1. Find the slope of the line that passes through the

#1 the slope of a line is the change in y, divided by the change in x. You can pick any two points on the line. Then just apply the formula you have:

slope = (y2-y1)/(x2-x1)

which divides y-change by x-change

#2 y varies directly with x, means that
y = kx
for some value of k. Or, you can see that this means that

y/x = k

is a constant for any two values of x and y involved. So, you want y such that

y/9 = 15/5

You don't even need to know what k is, though clearly k=3 in this problem.

#3 y = mx+b
So, just plug in your two points to get two equations to solve for m and b. However, see #4 if you want to see another way. (it uses #1 to find the slope)

#4 Since the slope of a line is constant, it is the same between any two points on the line. In particular, if one of the points is (-3,-1) and the other is any (x,y) we have (from #1)

[y-(-1)]/[x-(-3)] = 2/3
Or, as it is more usually written,
y+1 = 2/3 (x+3)

By now you should see how all these problems use the idea of slopes and points on lines.
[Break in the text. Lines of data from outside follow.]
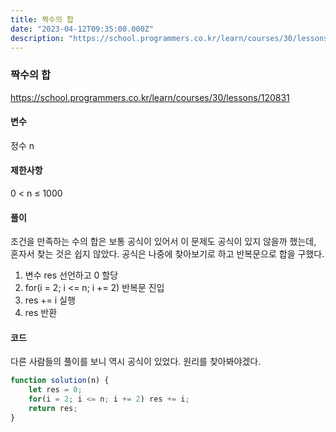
 ```yaml
---
title: 짝수의 합
date: "2023-04-12T09:35:00.000Z"
description: "https://school.programmers.co.kr/learn/courses/30/lessons/120831"
---
```

### 짝수의 합    
https://school.programmers.co.kr/learn/courses/30/lessons/120831    
    
#### 변수    
정수 n    
    
#### 제한사항    
0 < n ≤ 1000    
    
#### 풀이    
조건을 만족하는 수의 합은 보통 공식이 있어서 이 문제도 공식이 있지 않을까 했는데, 혼자서 찾는 것은 쉽지 않았다. 공식은 나중에 찾아보기로 하고 반복문으로 합을 구했다.    
1. 변수 res 선언하고 0 할당    
2. for(i = 2; i <= n; i += 2) 반복문 진입    
3. res += i 실행    
4. res 반환    
    
#### 코드    
다른 사람들의 풀이를 보니 역시 공식이 있었다. 원리를 찾아봐야겠다.    
```JavaScript
function solution(n) {
    let res = 0;
    for(i = 2; i <= n; i += 2) res += i;
    return res;
}
```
#5 I can't tell; something's missing. But whatever form you come up with, just rearrange the terms to standard form by clearing fractions. For example,

y = -2/3 x - 1 can be rearranged via
3y = -2x-3
2x + 3y = -3

OHHHHHHHH ok that makes so much more since, THANK YOU SO MUCH Steve

If u guys are from Connexus ALEGRBA 1A UNIT 6 LESSON 6 Parallel and Perpendicular Lines practice is use this.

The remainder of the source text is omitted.